A three-judge Commonwealth Court panel has affirmed a decision by the state’s Office of Open Records that upheld a decision by the Pennsylvania State Police to turn down a request for information pertaining to policy regarding the use of confidential informants.
Last fall, Larry Adams sent the State Police a request for information involving training materials that a state trooper would receive on the use of confidential police informants.
His request was soon denied by the State Police’s Bureau of Records & Identification on the basis that the information sought fell under an exemption to the state’s Right-to-Know Law.
Adams was, however, granted his request for records concerning the training required for a state trooper.
Adams appealed the denial to the Office of Open records.
Two state police veterans submitted affidavits detailing why they believed the information sought by Adams, if made public, would be damaging to the law enforcement agency and could put informants in harms way.

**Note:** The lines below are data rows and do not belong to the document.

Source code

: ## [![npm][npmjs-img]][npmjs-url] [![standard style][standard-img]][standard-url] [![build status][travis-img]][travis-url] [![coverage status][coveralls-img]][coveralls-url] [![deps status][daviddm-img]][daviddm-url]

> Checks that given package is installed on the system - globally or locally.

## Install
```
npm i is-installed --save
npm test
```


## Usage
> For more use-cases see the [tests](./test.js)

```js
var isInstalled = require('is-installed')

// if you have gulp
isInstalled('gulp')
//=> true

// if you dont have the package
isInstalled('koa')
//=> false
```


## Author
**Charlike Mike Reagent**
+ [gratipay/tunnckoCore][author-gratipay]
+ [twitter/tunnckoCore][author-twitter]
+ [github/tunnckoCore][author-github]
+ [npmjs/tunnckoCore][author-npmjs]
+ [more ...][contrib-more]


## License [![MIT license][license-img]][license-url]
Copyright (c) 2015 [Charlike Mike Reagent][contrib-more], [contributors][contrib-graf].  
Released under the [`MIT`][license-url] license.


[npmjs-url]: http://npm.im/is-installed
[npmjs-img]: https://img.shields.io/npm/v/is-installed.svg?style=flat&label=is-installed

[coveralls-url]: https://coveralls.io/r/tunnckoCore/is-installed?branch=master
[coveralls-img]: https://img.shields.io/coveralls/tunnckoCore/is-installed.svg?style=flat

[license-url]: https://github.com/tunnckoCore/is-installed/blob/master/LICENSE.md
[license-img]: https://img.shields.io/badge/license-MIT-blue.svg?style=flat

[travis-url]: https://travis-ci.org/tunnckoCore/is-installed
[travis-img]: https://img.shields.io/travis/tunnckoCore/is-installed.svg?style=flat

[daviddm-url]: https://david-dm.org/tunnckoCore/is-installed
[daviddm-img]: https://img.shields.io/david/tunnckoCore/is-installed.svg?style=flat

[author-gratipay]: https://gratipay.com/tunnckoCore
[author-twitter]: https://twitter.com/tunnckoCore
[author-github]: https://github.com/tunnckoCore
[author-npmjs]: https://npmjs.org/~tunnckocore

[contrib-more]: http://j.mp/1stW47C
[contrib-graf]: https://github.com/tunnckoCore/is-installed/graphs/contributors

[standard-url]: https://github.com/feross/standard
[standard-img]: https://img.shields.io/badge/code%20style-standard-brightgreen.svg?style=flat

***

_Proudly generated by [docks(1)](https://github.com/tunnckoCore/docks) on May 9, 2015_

On Dec. 1, 2011, the OOR issued a final determination and denied Adams’ appeal, reasoning that the State Police are right to be concerned that the release of such information could jeopardize the use of confidential informants and hinder the ability of law enforcement to make arrests.
Adams appealed to the Commonwealth Court, the state’s lower-tier appellate body, contending that the OOR and State Police “unilaterally” interpreted the law in such a way that violated his constitutional rights, including his right to confront witnesses and his right to due process.
Adams asserted that the police failed to present any evidence that would lead to the conclusion that the release of the requested information was exempt under the public safety exemption of the Right-to-Know Law.
The appellate panel, however, agreed with the OOR, which was satisfied with the affidavits that were submitted by the two State Police investigators that outlined the reasons why the request should be denied.
“This Court agrees that the affidavit supports the conclusion that the requested records are exempt from disclosure under the public safety exemption,” the Aug. 31 opinion states. “Adams argues that the affidavit is speculative in nature and lacks foundation. This Court does not agree.”
The opinion states that because the one affidavit, by a State Police captain, was based on the man’s 20 years of service and experience in investigations of crimes and criminal organizations, the affidavit was the result of such experience, and not “mere speculation or conjecture.”